*Problem to solve*.
Taking the listing below, restate word for word each line from the line with "객체들 끼리 커뮤니케이션하도록 프로그래밍하는 것." to the line with "클래스간의 의존성 주입이 발생하는 경우 직접적인 클래스를 명시하는 대신에", ends included, and stop there.

====

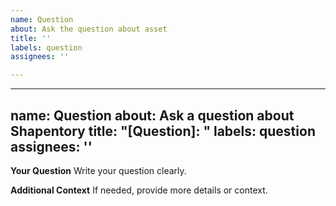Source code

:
 ```yaml
---
name: Question
about: Ask the question about asset
title: ''
labels: question
assignees: ''

---
```


---
name: Question
about: Ask a question about Shapentory
title: "[Question]: "
labels: question
assignees: ''
---

**Your Question**
Write your question clearly.

**Additional Context**
If needed, provide more details or context.
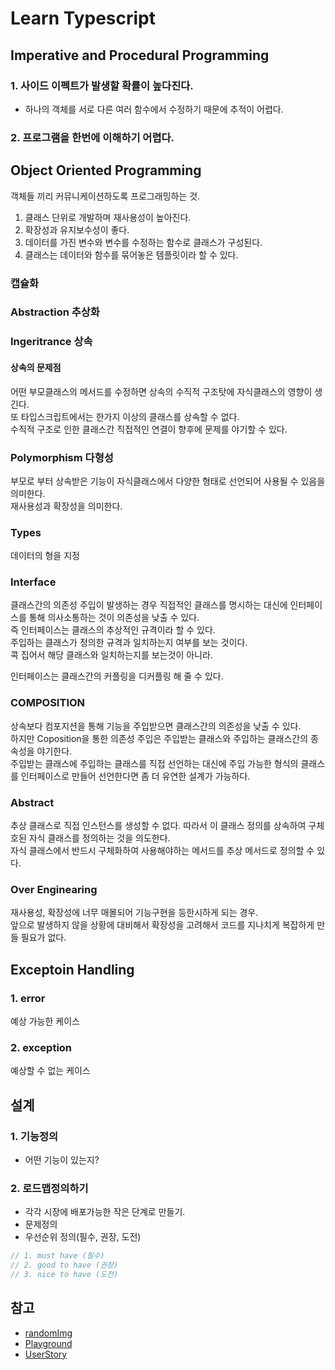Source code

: # Learn Typescript

## Imperative and Procedural Programming

### 1. 사이드 이펙트가 발생할 확률이 높다진다.

- 하나의 객체를 서로 다른 여러 함수에서 수정하기 때문에 추적이 어렵다.

### 2. 프로그램을 한번에 이해하기 어렵다.

## Object Oriented Programming

객체들 끼리 커뮤니케이션하도록 프로그래밍하는 것.

1. 클래스 단위로 개발하며 재사용성이 높아진다.
2. 확장성과 유지보수성이 좋다.
3. 데이터를 가진 변수와 변수를 수정하는 함수로 클래스가 구성된다.
4. 클래스는 데이터와 함수를 묶어놓은 템플릿이라 할 수 있다.

### 캡슐화

### Abstraction 추상화

### Ingeritrance 상속

#### 상속의 문제점

어떤 부모클래스의 메서드를 수정하면 상속의 수직적 구조탓에 자식클래스의 영향이 생긴다.  
또 타입스크립트에서는 한가지 이상의 클래스를 상속할 수 없다.  
수직적 구조로 인한 클래스간 직접적인 연결이 향후에 문제를 야기할 수 있다.

### Polymorphism 다형성

부모로 부터 상속받은 기능이 자식클래스에서 다양한 형태로 선언되어 사용될 수 있음을 의미한다.  
재사용성과 확장성을 의미한다.

### Types

데이터의 형을 지정

### Interface

클래스간의 의존성 주입이 발생하는 경우 직접적인 클래스를 명시하는 대신에
인터페이스를 통해 의사소통하는 것이 의존성을 낮출 수 있다.  
즉 인터페이스는 클래스의 추상적인 규격이라 할 수 있다.  
주입하는 클래스가 정의한 규격과 일치하는지 여부를 보는 것이다.  
콕 집어서 해당 클래스와 일치하는지를 보는것이 아니라.

인터페이스는 클래스간의 커플링을 디커플링 해 줄 수 있다.

### COMPOSITION

상속보다 컴포지션을 통해 기능을 주입받으면 클래스간의 의존성을 낮출 수 있다.  
하지만 Coposition을 통한 의존성 주입은 주입받는 클래스와 주입하는 클래스간의 종속성을 야기한다.  
주입받는 클래스에 주입하는 클래스를 직접 선언하는 대신에 주입 가능한 형식의 클래스를 인터페이스로 만들어 선언한다면 좀 더 유연한 설계가 가능하다.

### Abstract

추상 클래스로 직접 인스턴스를 생성할 수 없다.
따라서 이 클래스 정의를 상속하여 구체호된 자식 클래스를 정의하는 것을 의도한다.  
자식 클래스에서 반드시 구체화하여 사용해야하는 메서드를 추상 메서드로 정의할 수 있다.

### Over Enginearing

재사용성, 확장성에 너무 매몰되어 기능구현을 등한시하게 되는 경우.  
앞으로 발생하지 않을 상황에 대비해서 확장성을 고려해서 코드를 지나치게 복잡하게 만들 필요가 없다.

## Exceptoin Handling

### 1. error

예상 가능한 케이스

### 2. exception

예상할 수 없는 케이스

## 설계

### 1. 기능정의

- 어떤 기능이 있는지?

### 2. 로드맵정의하기

- 각각 시장에 배포가능한 작은 단계로 만들기.
- 문제정의
- 우선순위 정의(필수, 권장, 도전)

```ts
// 1. must have (필수)
// 2. good to have (권장)
// 3. nice to have (도전)
```

## 참고

- [randomImg](https://picsum.photos/)
- [Playground](https://www.typescriptlang.org/play)
- [UserStory](https://www.visual-paradigm.com/guide/agile-software-development/what-is-user-story/#:~:text=A%20user%20story%20is%20a,simplified%20description%20of%20a%20requirement)
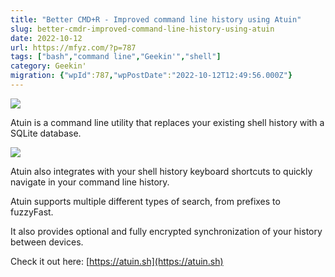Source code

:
 ```yaml
---
title: "Better CMD+R - Improved command line history using Atuin"
slug: better-cmdr-improved-command-line-history-using-atuin
date: 2022-10-12
url: https://mfyz.com/?p=787
tags: ["bash","command line","Geekin'","shell"]
category: Geekin'
migration: {"wpId":787,"wpPostDate":"2022-10-12T12:49:56.000Z"}
---
```


![](/images/archive/en/2022/10/Better-CLI-history.jpg)

Atuin is a command line utility that replaces your existing shell history with a SQLite database.

![](/images/archive/en/2022/10/Untitled-1600x1149.gif)

Atuin also integrates with your shell history keyboard shortcuts to quickly navigate in your command line history.

Atuin supports multiple different types of search, from prefixes to fuzzyFast.

It also provides optional and fully encrypted synchronization of your history between devices.

Check it out here: [https://atuin.sh](https://atuin.sh)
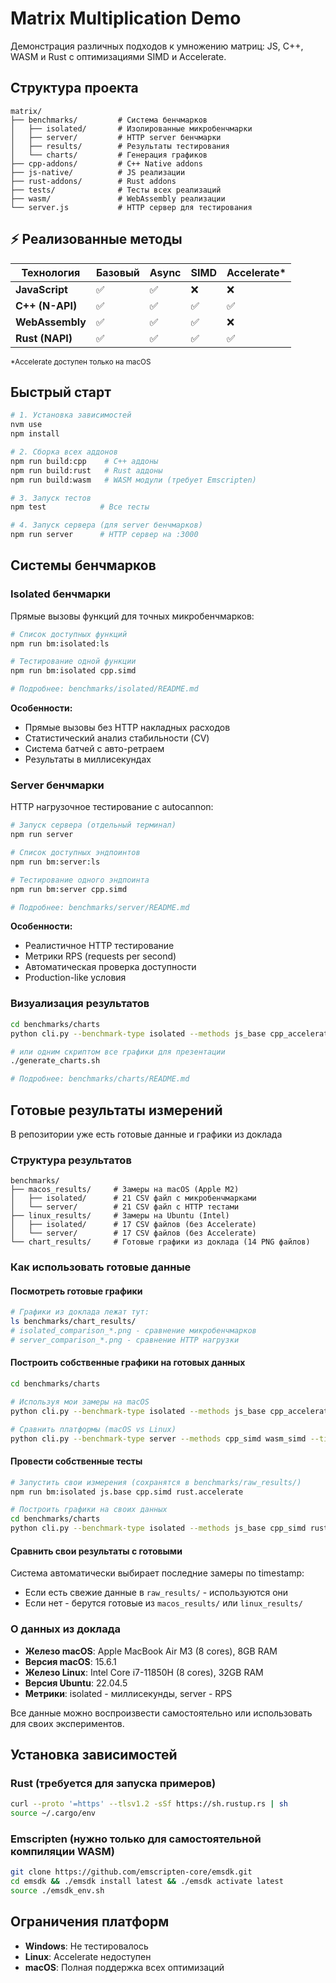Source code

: # Matrix Multiplication Demo

Демонстрация различных подходов к умножению матриц: JS, C++, WASM и Rust с оптимизациями SIMD и Accelerate.

## Структура проекта

```
matrix/
├── benchmarks/         # Система бенчмарков
│   ├── isolated/       # Изолированные микробенчмарки  
│   ├── server/         # HTTP server бенчмарки
│   ├── results/        # Результаты тестирования
│   └── charts/         # Генерация графиков
├── cpp-addons/         # C++ Native addons
├── js-native/          # JS реализации
├── rust-addons/        # Rust addons
├── tests/              # Тесты всех реализаций
├── wasm/               # WebAssembly реализации 
└── server.js           # HTTP сервер для тестирования
```

## ⚡ Реализованные методы

| Технология | Базовый | Async | SIMD | Accelerate* |
|------------|---------|-------|------|-------------|
| **JavaScript** | ✅ | ✅ | ❌ | ❌ |
| **C++ (N-API)** | ✅ | ✅ | ✅ | ✅ |
| **WebAssembly** | ✅ | ✅ | ✅ | ❌ |
| **Rust (NAPI)** | ✅ | ✅ | ✅ | ✅ |

<sub>*Accelerate доступен только на macOS</sub>

## Быстрый старт

```bash
# 1. Установка зависимостей
nvm use
npm install

# 2. Сборка всех аддонов
npm run build:cpp    # C++ аддоны
npm run build:rust   # Rust аддоны  
npm run build:wasm   # WASM модули (требует Emscripten)

# 3. Запуск тестов
npm test            # Все тесты

# 4. Запуск сервера (для server бенчмарков)
npm run server      # HTTP сервер на :3000
```

## Системы бенчмарков

### Isolated бенчмарки
Прямые вызовы функций для точных микробенчмарков:

```bash
# Список доступных функций
npm run bm:isolated:ls

# Тестирование одной функции  
npm run bm:isolated cpp.simd

# Подробнее: benchmarks/isolated/README.md
```

**Особенности:**
- Прямые вызовы без HTTP накладных расходов
- Статистический анализ стабильности (CV)
- Система батчей с авто-ретраем
- Результаты в миллисекундах

### Server бенчмарки  
HTTP нагрузочное тестирование с autocannon:

```bash
# Запуск сервера (отдельный терминал)
npm run server

# Список доступных эндпоинтов
npm run bm:server:ls  

# Тестирование одного эндпоинта
npm run bm:server cpp.simd

# Подробнее: benchmarks/server/README.md
```

**Особенности:**
- Реалистичное HTTP тестирование
- Метрики RPS (requests per second)
- Автоматическая проверка доступности
- Production-like условия

### Визуализация результатов
```bash  
cd benchmarks/charts
python cli.py --benchmark-type isolated --methods js_base cpp_accelerate

# или одним скриптом все графики для презентации
./generate_charts.sh

# Подробнее: benchmarks/charts/README.md
```

## Готовые результаты измерений

В репозитории уже есть готовые данные и графики из доклада

### Структура результатов
```
benchmarks/
├── macos_results/     # Замеры на macOS (Apple M2)
│   ├── isolated/      # 21 CSV файл с микробенчмарками
│   └── server/        # 21 CSV файл с HTTP тестами  
├── linux_results/     # Замеры на Ubuntu (Intel)
│   ├── isolated/      # 17 CSV файлов (без Accelerate)
│   └── server/        # 17 CSV файлов (без Accelerate)
└── chart_results/     # Готовые графики из доклада (14 PNG файлов)
```

### Как использовать готовые данные

#### Посмотреть готовые графики
```bash
# Графики из доклада лежат тут:
ls benchmarks/chart_results/
# isolated_comparison_*.png - сравнение микробенчмарков
# server_comparison_*.png - сравнение HTTP нагрузки
```

#### Построить собственные графики на готовых данных  
```bash
cd benchmarks/charts

# Используя мои замеры на macOS
python cli.py --benchmark-type isolated --methods js_base cpp_accelerate rust_accelerate

# Сравнить платформы (macOS vs Linux)  
python cli.py --benchmark-type server --methods cpp_simd wasm_simd --title "Cross-platform SIMD"
```

#### Провести собственные тесты
```bash
# Запустить свои измерения (сохранятся в benchmarks/raw_results/)
npm run bm:isolated js.base cpp.simd rust.accelerate

# Построить графики на своих данных
cd benchmarks/charts  
python cli.py --benchmark-type isolated --methods js_base cpp_simd rust_accelerate --title "Мои тесты"
```

#### Сравнить свои результаты с готовыми
Система автоматически выбирает последние замеры по timestamp:
- Если есть свежие данные в `raw_results/` - используются они
- Если нет - берутся готовые из `macos_results/` или `linux_results/`

### О данных из доклада

- **Железо macOS**: Apple MacBook Air M3 (8 cores), 8GB RAM
- **Версия macOS**: 15.6.1
- **Железо Linux**: Intel Core i7-11850H (8 cores), 32GB RAM
- **Версия Ubuntu**: 22.04.5
- **Метрики**: isolated - миллисекунды, server - RPS

Все данные можно воспроизвести самостоятельно или использовать для своих экспериментов.

## Установка зависимостей

### Rust (требуется для запуска примеров)
```bash
curl --proto '=https' --tlsv1.2 -sSf https://sh.rustup.rs | sh
source ~/.cargo/env
```

### Emscripten (нужно только для самостоятельной компиляции WASM)
```bash
git clone https://github.com/emscripten-core/emsdk.git
cd emsdk && ./emsdk install latest && ./emsdk activate latest
source ./emsdk_env.sh
```

## Ограничения платформ

- **Windows**: Не тестировалось
- **Linux**: Accelerate недоступен  
- **macOS**: Полная поддержка всех оптимизаций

====

*Reply*.
객체들 끼리 커뮤니케이션하도록 프로그래밍하는 것.

1. 클래스 단위로 개발하며 재사용성이 높아진다.
2. 확장성과 유지보수성이 좋다.
3. 데이터를 가진 변수와 변수를 수정하는 함수로 클래스가 구성된다.
4. 클래스는 데이터와 함수를 묶어놓은 템플릿이라 할 수 있다.

### 캡슐화

### Abstraction 추상화

### Ingeritrance 상속

#### 상속의 문제점

어떤 부모클래스의 메서드를 수정하면 상속의 수직적 구조탓에 자식클래스의 영향이 생긴다.  
또 타입스크립트에서는 한가지 이상의 클래스를 상속할 수 없다.  
수직적 구조로 인한 클래스간 직접적인 연결이 향후에 문제를 야기할 수 있다.

### Polymorphism 다형성

부모로 부터 상속받은 기능이 자식클래스에서 다양한 형태로 선언되어 사용될 수 있음을 의미한다.  
재사용성과 확장성을 의미한다.

### Types

데이터의 형을 지정

### Interface

클래스간의 의존성 주입이 발생하는 경우 직접적인 클래스를 명시하는 대신에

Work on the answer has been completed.